-------- Supplied entries --------

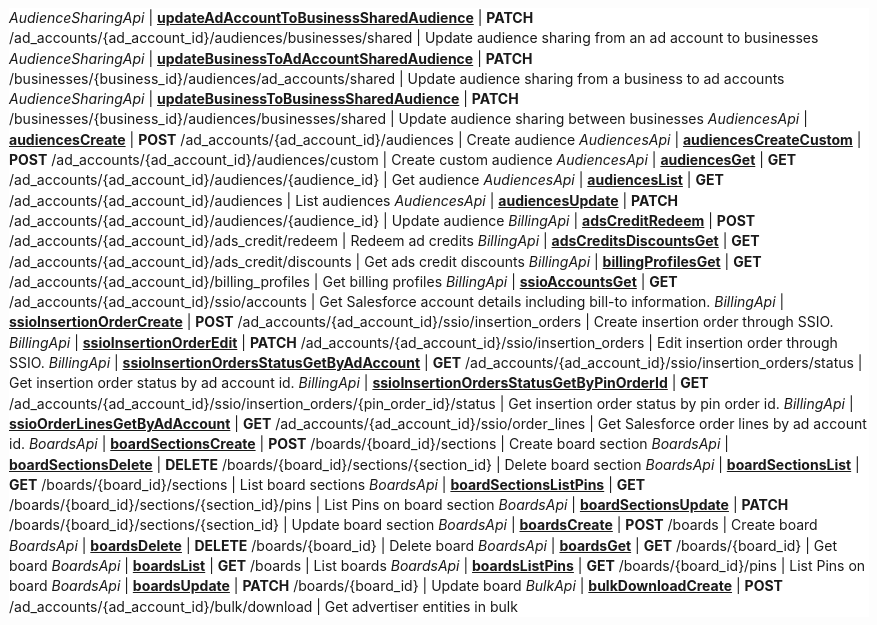 *AudienceSharingApi* | [**updateAdAccountToBusinessSharedAudience**](docs/Api/AudienceSharingApi.md#updateadaccounttobusinesssharedaudience) | **PATCH** /ad_accounts/{ad_account_id}/audiences/businesses/shared | Update audience sharing from an ad account to businesses
*AudienceSharingApi* | [**updateBusinessToAdAccountSharedAudience**](docs/Api/AudienceSharingApi.md#updatebusinesstoadaccountsharedaudience) | **PATCH** /businesses/{business_id}/audiences/ad_accounts/shared | Update audience sharing from a business to ad accounts
*AudienceSharingApi* | [**updateBusinessToBusinessSharedAudience**](docs/Api/AudienceSharingApi.md#updatebusinesstobusinesssharedaudience) | **PATCH** /businesses/{business_id}/audiences/businesses/shared | Update audience sharing between businesses
*AudiencesApi* | [**audiencesCreate**](docs/Api/AudiencesApi.md#audiencescreate) | **POST** /ad_accounts/{ad_account_id}/audiences | Create audience
*AudiencesApi* | [**audiencesCreateCustom**](docs/Api/AudiencesApi.md#audiencescreatecustom) | **POST** /ad_accounts/{ad_account_id}/audiences/custom | Create custom audience
*AudiencesApi* | [**audiencesGet**](docs/Api/AudiencesApi.md#audiencesget) | **GET** /ad_accounts/{ad_account_id}/audiences/{audience_id} | Get audience
*AudiencesApi* | [**audiencesList**](docs/Api/AudiencesApi.md#audienceslist) | **GET** /ad_accounts/{ad_account_id}/audiences | List audiences
*AudiencesApi* | [**audiencesUpdate**](docs/Api/AudiencesApi.md#audiencesupdate) | **PATCH** /ad_accounts/{ad_account_id}/audiences/{audience_id} | Update audience
*BillingApi* | [**adsCreditRedeem**](docs/Api/BillingApi.md#adscreditredeem) | **POST** /ad_accounts/{ad_account_id}/ads_credit/redeem | Redeem ad credits
*BillingApi* | [**adsCreditsDiscountsGet**](docs/Api/BillingApi.md#adscreditsdiscountsget) | **GET** /ad_accounts/{ad_account_id}/ads_credit/discounts | Get ads credit discounts
*BillingApi* | [**billingProfilesGet**](docs/Api/BillingApi.md#billingprofilesget) | **GET** /ad_accounts/{ad_account_id}/billing_profiles | Get billing profiles
*BillingApi* | [**ssioAccountsGet**](docs/Api/BillingApi.md#ssioaccountsget) | **GET** /ad_accounts/{ad_account_id}/ssio/accounts | Get Salesforce account details including bill-to information.
*BillingApi* | [**ssioInsertionOrderCreate**](docs/Api/BillingApi.md#ssioinsertionordercreate) | **POST** /ad_accounts/{ad_account_id}/ssio/insertion_orders | Create insertion order through SSIO.
*BillingApi* | [**ssioInsertionOrderEdit**](docs/Api/BillingApi.md#ssioinsertionorderedit) | **PATCH** /ad_accounts/{ad_account_id}/ssio/insertion_orders | Edit insertion order through SSIO.
*BillingApi* | [**ssioInsertionOrdersStatusGetByAdAccount**](docs/Api/BillingApi.md#ssioinsertionordersstatusgetbyadaccount) | **GET** /ad_accounts/{ad_account_id}/ssio/insertion_orders/status | Get insertion order status by ad account id.
*BillingApi* | [**ssioInsertionOrdersStatusGetByPinOrderId**](docs/Api/BillingApi.md#ssioinsertionordersstatusgetbypinorderid) | **GET** /ad_accounts/{ad_account_id}/ssio/insertion_orders/{pin_order_id}/status | Get insertion order status by pin order id.
*BillingApi* | [**ssioOrderLinesGetByAdAccount**](docs/Api/BillingApi.md#ssioorderlinesgetbyadaccount) | **GET** /ad_accounts/{ad_account_id}/ssio/order_lines | Get Salesforce order lines by ad account id.
*BoardsApi* | [**boardSectionsCreate**](docs/Api/BoardsApi.md#boardsectionscreate) | **POST** /boards/{board_id}/sections | Create board section
*BoardsApi* | [**boardSectionsDelete**](docs/Api/BoardsApi.md#boardsectionsdelete) | **DELETE** /boards/{board_id}/sections/{section_id} | Delete board section
*BoardsApi* | [**boardSectionsList**](docs/Api/BoardsApi.md#boardsectionslist) | **GET** /boards/{board_id}/sections | List board sections
*BoardsApi* | [**boardSectionsListPins**](docs/Api/BoardsApi.md#boardsectionslistpins) | **GET** /boards/{board_id}/sections/{section_id}/pins | List Pins on board section
*BoardsApi* | [**boardSectionsUpdate**](docs/Api/BoardsApi.md#boardsectionsupdate) | **PATCH** /boards/{board_id}/sections/{section_id} | Update board section
*BoardsApi* | [**boardsCreate**](docs/Api/BoardsApi.md#boardscreate) | **POST** /boards | Create board
*BoardsApi* | [**boardsDelete**](docs/Api/BoardsApi.md#boardsdelete) | **DELETE** /boards/{board_id} | Delete board
*BoardsApi* | [**boardsGet**](docs/Api/BoardsApi.md#boardsget) | **GET** /boards/{board_id} | Get board
*BoardsApi* | [**boardsList**](docs/Api/BoardsApi.md#boardslist) | **GET** /boards | List boards
*BoardsApi* | [**boardsListPins**](docs/Api/BoardsApi.md#boardslistpins) | **GET** /boards/{board_id}/pins | List Pins on board
*BoardsApi* | [**boardsUpdate**](docs/Api/BoardsApi.md#boardsupdate) | **PATCH** /boards/{board_id} | Update board
*BulkApi* | [**bulkDownloadCreate**](docs/Api/BulkApi.md#bulkdownloadcreate) | **POST** /ad_accounts/{ad_account_id}/bulk/download | Get advertiser entities in bulk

--------

__Action item__:
Copy every record exactly, leaving the pictures out.

__Answer to this task__:
 *AudienceSharingApi* | [**updateAdAccountToBusinessSharedAudience**](docs/Api/AudienceSharingApi.md#updateadaccounttobusinesssharedaudience) | **PATCH** /ad_accounts/{ad_account_id}/audiences/businesses/shared | Update audience sharing from an ad account to businesses
*AudienceSharingApi* | [**updateBusinessToAdAccountSharedAudience**](docs/Api/AudienceSharingApi.md#updatebusinesstoadaccountsharedaudience) | **PATCH** /businesses/{business_id}/audiences/ad_accounts/shared | Update audience sharing from a business to ad accounts
*AudienceSharingApi* | [**updateBusinessToBusinessSharedAudience**](docs/Api/AudienceSharingApi.md#updatebusinesstobusinesssharedaudience) | **PATCH** /businesses/{business_id}/audiences/businesses/shared | Update audience sharing between businesses
*AudiencesApi* | [**audiencesCreate**](docs/Api/AudiencesApi.md#audiencescreate) | **POST** /ad_accounts/{ad_account_id}/audiences | Create audience
*AudiencesApi* | [**audiencesCreateCustom**](docs/Api/AudiencesApi.md#audiencescreatecustom) | **POST** /ad_accounts/{ad_account_id}/audiences/custom | Create custom audience
*AudiencesApi* | [**audiencesGet**](docs/Api/AudiencesApi.md#audiencesget) | **GET** /ad_accounts/{ad_account_id}/audiences/{audience_id} | Get audience
*AudiencesApi* | [**audiencesList**](docs/Api/AudiencesApi.md#audienceslist) | **GET** /ad_accounts/{ad_account_id}/audiences | List audiences
*AudiencesApi* | [**audiencesUpdate**](docs/Api/AudiencesApi.md#audiencesupdate) | **PATCH** /ad_accounts/{ad_account_id}/audiences/{audience_id} | Update audience
*BillingApi* | [**adsCreditRedeem**](docs/Api/BillingApi.md#adscreditredeem) | **POST** /ad_accounts/{ad_account_id}/ads_credit/redeem | Redeem ad credits
*BillingApi* | [**adsCreditsDiscountsGet**](docs/Api/BillingApi.md#adscreditsdiscountsget) | **GET** /ad_accounts/{ad_account_id}/ads_credit/discounts | Get ads credit discounts
*BillingApi* | [**billingProfilesGet**](docs/Api/BillingApi.md#billingprofilesget) | **GET** /ad_accounts/{ad_account_id}/billing_profiles | Get billing profiles
*BillingApi* | [**ssioAccountsGet**](docs/Api/BillingApi.md#ssioaccountsget) | **GET** /ad_accounts/{ad_account_id}/ssio/accounts | Get Salesforce account details including bill-to information.
*BillingApi* | [**ssioInsertionOrderCreate**](docs/Api/BillingApi.md#ssioinsertionordercreate) | **POST** /ad_accounts/{ad_account_id}/ssio/insertion_orders | Create insertion order through SSIO.
*BillingApi* | [**ssioInsertionOrderEdit**](docs/Api/BillingApi.md#ssioinsertionorderedit) | **PATCH** /ad_accounts/{ad_account_id}/ssio/insertion_orders | Edit insertion order through SSIO.
*BillingApi* | [**ssioInsertionOrdersStatusGetByAdAccount**](docs/Api/BillingApi.md#ssioinsertionordersstatusgetbyadaccount) | **GET** /ad_accounts/{ad_account_id}/ssio/insertion_orders/status | Get insertion order status by ad account id.
*BillingApi* | [**ssioInsertionOrdersStatusGetByPinOrderId**](docs/Api/BillingApi.md#ssioinsertionordersstatusgetbypinorderid) | **GET** /ad_accounts/{ad_account_id}/ssio/insertion_orders/{pin_order_id}/status | Get insertion order status by pin order id.
*BillingApi* | [**ssioOrderLinesGetByAdAccount**](docs/Api/BillingApi.md#ssioorderlinesgetbyadaccount) | **GET** /ad_accounts/{ad_account_id}/ssio/order_lines | Get Salesforce order lines by ad account id.
*BoardsApi* | [**boardSectionsCreate**](docs/Api/BoardsApi.md#boardsectionscreate) | **POST** /boards/{board_id}/sections | Create board section
*BoardsApi* | [**boardSectionsDelete**](docs/Api/BoardsApi.md#boardsectionsdelete) | **DELETE** /boards/{board_id}/sections/{section_id} | Delete board section
*BoardsApi* | [**boardSectionsList**](docs/Api/BoardsApi.md#boardsectionslist) | **GET** /boards/{board_id}/sections | List board sections
*BoardsApi* | [**boardSectionsListPins**](docs/Api/BoardsApi.md#boardsectionslistpins) | **GET** /boards/{board_id}/sections/{section_id}/pins | List Pins on board section
*BoardsApi* | [**boardSectionsUpdate**](docs/Api/BoardsApi.md#boardsectionsupdate) | **PATCH** /boards/{board_id}/sections/{section_id} | Update board section
*BoardsApi* | [**boardsCreate**](docs/Api/BoardsApi.md#boardscreate) | **POST** /boards | Create board
*BoardsApi* | [**boardsDelete**](docs/Api/BoardsApi.md#boardsdelete) | **DELETE** /boards/{board_id} | Delete board
*BoardsApi* | [**boardsGet**](docs/Api/BoardsApi.md#boardsget) | **GET** /boards/{board_id} | Get board
*BoardsApi* | [**boardsList**](docs/Api/BoardsApi.md#boardslist) | **GET** /boards | List boards
*BoardsApi* | [**boardsListPins**](docs/Api/BoardsApi.md#boardslistpins) | **GET** /boards/{board_id}/pins | List Pins on board
*BoardsApi* | [**boardsUpdate**](docs/Api/BoardsApi.md#boardsupdate) | **PATCH** /boards/{board_id} | Update board
*BulkApi* | [**bulkDownloadCreate**](docs/Api/BulkApi.md#bulkdownloadcreate) | **POST** /ad_accounts/{ad_account_id}/bulk/download | Get advertiser entities in bulk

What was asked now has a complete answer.